SINGAPORE - After Deputy Prime Minister Heng Swee Keat recovered from a stroke three years ago, various religious leaders went up to him at an inter-faith event to tell him that they had prayed for him to get well.
That they had done so, "regardless of race, language or religion", illustrates the state of religious harmony in Singapore, said Mr Heng as he recounted his experience at the inaugural International Conference on Cohesive Societies on Friday (June 21).
"I was so touched.
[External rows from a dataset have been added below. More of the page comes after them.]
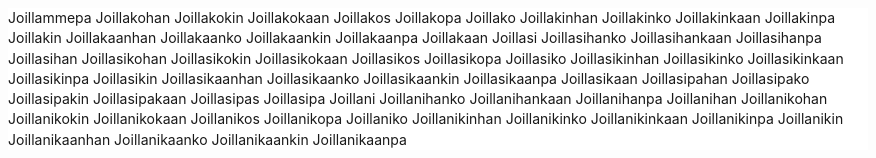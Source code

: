 Joillammepa
Joillakohan
Joillakokin
Joillakokaan
Joillakos
Joillakopa
Joillako
Joillakinhan
Joillakinko
Joillakinkaan
Joillakinpa
Joillakin
Joillakaanhan
Joillakaanko
Joillakaankin
Joillakaanpa
Joillakaan
Joillasi
Joillasihanko
Joillasihankaan
Joillasihanpa
Joillasihan
Joillasikohan
Joillasikokin
Joillasikokaan
Joillasikos
Joillasikopa
Joillasiko
Joillasikinhan
Joillasikinko
Joillasikinkaan
Joillasikinpa
Joillasikin
Joillasikaanhan
Joillasikaanko
Joillasikaankin
Joillasikaanpa
Joillasikaan
Joillasipahan
Joillasipako
Joillasipakin
Joillasipakaan
Joillasipas
Joillasipa
Joillani
Joillanihanko
Joillanihankaan
Joillanihanpa
Joillanihan
Joillanikohan
Joillanikokin
Joillanikokaan
Joillanikos
Joillanikopa
Joillaniko
Joillanikinhan
Joillanikinko
Joillanikinkaan
Joillanikinpa
Joillanikin
Joillanikaanhan
Joillanikaanko
Joillanikaankin
Joillanikaanpa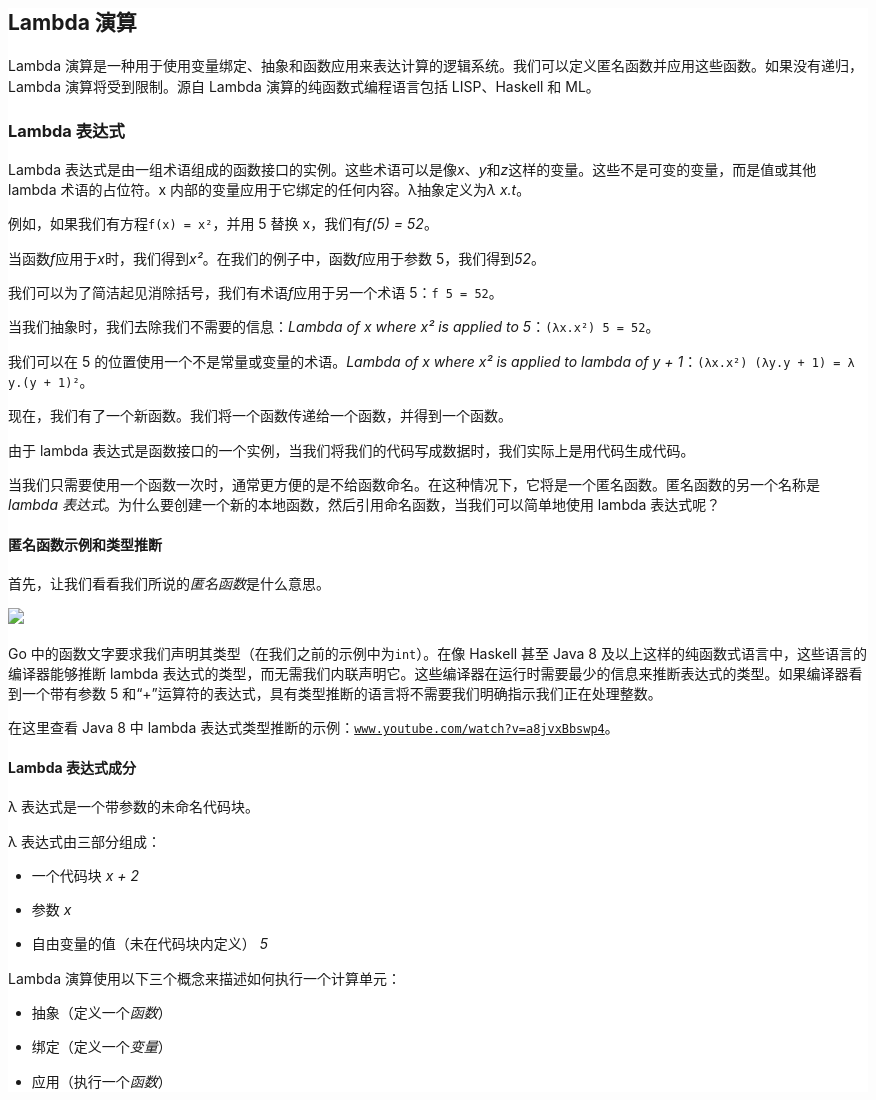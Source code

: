 ## Lambda 演算

Lambda 演算是一种用于使用变量绑定、抽象和函数应用来表达计算的逻辑系统。我们可以定义匿名函数并应用这些函数。如果没有递归，Lambda 演算将受到限制。源自 Lambda 演算的纯函数式编程语言包括 LISP、Haskell 和 ML。

### Lambda 表达式

Lambda 表达式是由一组术语组成的函数接口的实例。这些术语可以是像*x*、*y*和*z*这样的变量。这些不是可变的变量，而是值或其他 lambda 术语的占位符。x 内部的变量应用于它绑定的任何内容。λ抽象定义为*λ x.t*。

例如，如果我们有方程`f(x) = x²`，并用 5 替换 x，我们有*f(5) = 52*。

当函数*f*应用于*x*时，我们得到*x²*。在我们的例子中，函数*f*应用于参数 5，我们得到*52*。

我们可以为了简洁起见消除括号，我们有术语*f*应用于另一个术语 5：`f 5 = 52`。

当我们抽象时，我们去除我们不需要的信息：*Lambda of x where x² is applied to 5*：`(λx.x²) 5 = 52`。

我们可以在 5 的位置使用一个不是常量或变量的术语。*Lambda of x where x² is applied to lambda of y + 1*：`(λx.x²) (λy.y + 1) = λy.(y + 1)²`。

现在，我们有了一个新函数。我们将一个函数传递给一个函数，并得到一个函数。

由于 lambda 表达式是函数接口的一个实例，当我们将我们的代码写成数据时，我们实际上是用代码生成代码。

当我们只需要使用一个函数一次时，通常更方便的是不给函数命名。在这种情况下，它将是一个匿名函数。匿名函数的另一个名称是*lambda 表达式*。为什么要创建一个新的本地函数，然后引用命名函数，当我们可以简单地使用 lambda 表达式呢？

#### 匿名函数示例和类型推断

首先，让我们看看我们所说的*匿名函数*是什么意思。

![](https://github.com/OpenDocCN/freelearn-golang-zh/raw/master/docs/lrn-fp-go/img/7b6af684-3cd4-43dd-923a-6593b17e4dc3.png)

Go 中的函数文字要求我们声明其类型（在我们之前的示例中为`int`）。在像 Haskell 甚至 Java 8 及以上这样的纯函数式语言中，这些语言的编译器能够推断 lambda 表达式的类型，而无需我们内联声明它。这些编译器在运行时需要最少的信息来推断表达式的类型。如果编译器看到一个带有参数 5 和“+”运算符的表达式，具有类型推断的语言将不需要我们明确指示我们正在处理整数。

在这里查看 Java 8 中 lambda 表达式类型推断的示例：[`www.youtube.com/watch?v=a8jvxBbswp4`](https://www.youtube.com/watch?v=a8jvxBbswp4)。

#### Lambda 表达式成分

λ 表达式是一个带参数的未命名代码块。

λ 表达式由三部分组成：

+   一个代码块 *x + 2*

+   参数 *x*

+   自由变量的值（未在代码块内定义） *5*

Lambda 演算使用以下三个概念来描述如何执行一个计算单元：

+   抽象（定义一个*函数*）

+   绑定（定义一个*变量*）

+   应用（执行一个*函数*）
This is something so precious in Singapore that we should really cherish, uphold and strengthen," he added on the last day of the three-day event at the Raffles City Convention Centre.
"I'm very glad that our religious leaders have been so committed all these years to promoting inter-racial, inter-faith harmony."
Mr Heng was speaking at a dialogue moderated by ambassador Ong Keng Yong, who is also executive deputy chairman of the S. Rajaratnam School of International Studies.
Harmony, said Mr Heng, depends upon people of different faiths, races and languages believing in diversity being a good thing, and recognising their shared humanity.
He added that the Government and religious and community leaders all have an important role to play in protecting Singapore's racial and religious harmony, as do all Singaporeans.
Elaborating on the Government's role, he said it had taken to task foreign religious leaders who have come to Singapore to preach, without understanding the religious context here, and made remarks about starting a crusade or performing jihad.
He added that the Government has also plugged a gap in the law, with the passage of the Protection from Online Falsehoods and Manipulation Act, to prevent the spread of fake news which has been used around the world to stir tensions between different religious groups.
Reiterating his call for people to join the Government in building a democracy of deeds, he said when it comes to religious harmony, there are many things Singaporeans can do on their own.
He cited the example of a Muslim resident from his Tampines GRC constituency, who cooks for her neighbours every Hari Raya.
The woman, who used to run a restaurant but is now retired, would hold an open house for all the people in the neighbourhood.
Likewise, said Mr Heng, young people can do their part to promote religious harmony by taking a stand against intolerant and extremist views and speaking out online against derogatory remarks about other races and religions.
People can also promote dialogue and understanding by interacting with those of another faith and coming together to do volunteer work, he added.
"So we're not just waiting for a religious leader or government leader or the CEO of our company to tell us that we should promote racial and religious harmony.
"It is for each and every one of us to do our part," he said.
Mr Heng said major forces that are shaping societies all over the world will also have an impact on Singapore.
He said there are two things Singapore can do, given this global context.
First, it is important for Singaporeans to "stay cohesive and stay together as one community" by emphasising what they have in common, instead of accentuating their differences, he added.
Second, Singapore, though a small country, can do its part in the world, he said.
"By our own success, we hope that we can offer useful platforms for discussions with other leaders from around the world," he added.
"And I hope that through this conference, you all continue to build a community that believes deeply in harmony, that believes deeply in treating all people, regardless of race, language, religions or beliefs, as equals, and that we build trust and understanding within Singapore and across the world."